_Task prompt_:
Provide the entries once more, identical in every word.

_Supplied entries_:
━━━━━━━━━━

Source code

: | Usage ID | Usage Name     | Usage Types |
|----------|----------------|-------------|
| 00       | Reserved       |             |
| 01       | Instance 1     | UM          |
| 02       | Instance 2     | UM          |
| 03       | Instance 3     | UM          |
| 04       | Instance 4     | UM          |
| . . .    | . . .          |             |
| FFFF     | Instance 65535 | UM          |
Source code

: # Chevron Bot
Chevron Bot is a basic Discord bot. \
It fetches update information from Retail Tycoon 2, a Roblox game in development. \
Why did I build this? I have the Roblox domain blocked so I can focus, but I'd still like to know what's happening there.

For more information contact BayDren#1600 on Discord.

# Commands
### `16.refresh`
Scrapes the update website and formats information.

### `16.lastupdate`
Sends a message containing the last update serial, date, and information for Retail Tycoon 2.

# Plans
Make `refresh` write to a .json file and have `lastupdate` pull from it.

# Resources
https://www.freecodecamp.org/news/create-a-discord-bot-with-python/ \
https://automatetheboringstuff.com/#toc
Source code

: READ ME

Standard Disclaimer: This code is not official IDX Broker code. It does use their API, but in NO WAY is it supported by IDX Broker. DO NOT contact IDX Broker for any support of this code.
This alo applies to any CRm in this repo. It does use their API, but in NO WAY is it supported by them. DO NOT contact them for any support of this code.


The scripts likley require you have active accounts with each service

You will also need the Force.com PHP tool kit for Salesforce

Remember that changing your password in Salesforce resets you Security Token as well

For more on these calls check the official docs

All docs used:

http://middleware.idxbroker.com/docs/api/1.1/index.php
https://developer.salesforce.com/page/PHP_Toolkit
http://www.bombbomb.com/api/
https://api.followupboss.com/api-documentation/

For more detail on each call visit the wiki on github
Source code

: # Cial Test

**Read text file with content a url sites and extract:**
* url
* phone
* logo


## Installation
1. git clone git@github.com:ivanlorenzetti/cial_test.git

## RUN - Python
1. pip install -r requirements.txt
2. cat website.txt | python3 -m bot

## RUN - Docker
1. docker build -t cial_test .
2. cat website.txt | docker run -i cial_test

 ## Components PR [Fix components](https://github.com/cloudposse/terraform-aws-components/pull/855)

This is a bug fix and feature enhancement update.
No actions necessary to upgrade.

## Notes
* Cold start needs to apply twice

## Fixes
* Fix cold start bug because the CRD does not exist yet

━━━━━━━━━━

_Solution to this exercise_:
Source code

: | Usage ID | Usage Name     | Usage Types |
|----------|----------------|-------------|
| 00       | Reserved       |             |
| 01       | Instance 1     | UM          |
| 02       | Instance 2     | UM          |
| 03       | Instance 3     | UM          |
| 04       | Instance 4     | UM          |
| . . .    | . . .          |             |
| FFFF     | Instance 65535 | UM          |
Source code

: # Chevron Bot
Chevron Bot is a basic Discord bot. \
It fetches update information from Retail Tycoon 2, a Roblox game in development. \
Why did I build this? I have the Roblox domain blocked so I can focus, but I'd still like to know what's happening there.

For more information contact BayDren#1600 on Discord.

# Commands
### `16.refresh`
Scrapes the update website and formats information.

### `16.lastupdate`
Sends a message containing the last update serial, date, and information for Retail Tycoon 2.

# Plans
Make `refresh` write to a .json file and have `lastupdate` pull from it.

# Resources
https://www.freecodecamp.org/news/create-a-discord-bot-with-python/ \
https://automatetheboringstuff.com/#toc
Source code

: READ ME

Standard Disclaimer: This code is not official IDX Broker code. It does use their API, but in NO WAY is it supported by IDX Broker. DO NOT contact IDX Broker for any support of this code.
This alo applies to any CRm in this repo. It does use their API, but in NO WAY is it supported by them. DO NOT contact them for any support of this code.


The scripts likley require you have active accounts with each service

You will also need the Force.com PHP tool kit for Salesforce

Remember that changing your password in Salesforce resets you Security Token as well

For more on these calls check the official docs

All docs used:

http://middleware.idxbroker.com/docs/api/1.1/index.php
https://developer.salesforce.com/page/PHP_Toolkit
http://www.bombbomb.com/api/
https://api.followupboss.com/api-documentation/

For more detail on each call visit the wiki on github
Source code

: # Cial Test

**Read text file with content a url sites and extract:**
* url
* phone
* logo


## Installation
1. git clone git@github.com:ivanlorenzetti/cial_test.git

## RUN - Python
1. pip install -r requirements.txt
2. cat website.txt | python3 -m bot

## RUN - Docker
1. docker build -t cial_test .
2. cat website.txt | docker run -i cial_test

 ## Components PR [Fix components](https://github.com/cloudposse/terraform-aws-components/pull/855)

This is a bug fix and feature enhancement update.
No actions necessary to upgrade.

## Notes
* Cold start needs to apply twice

## Fixes
* Fix cold start bug because the CRD does not exist yet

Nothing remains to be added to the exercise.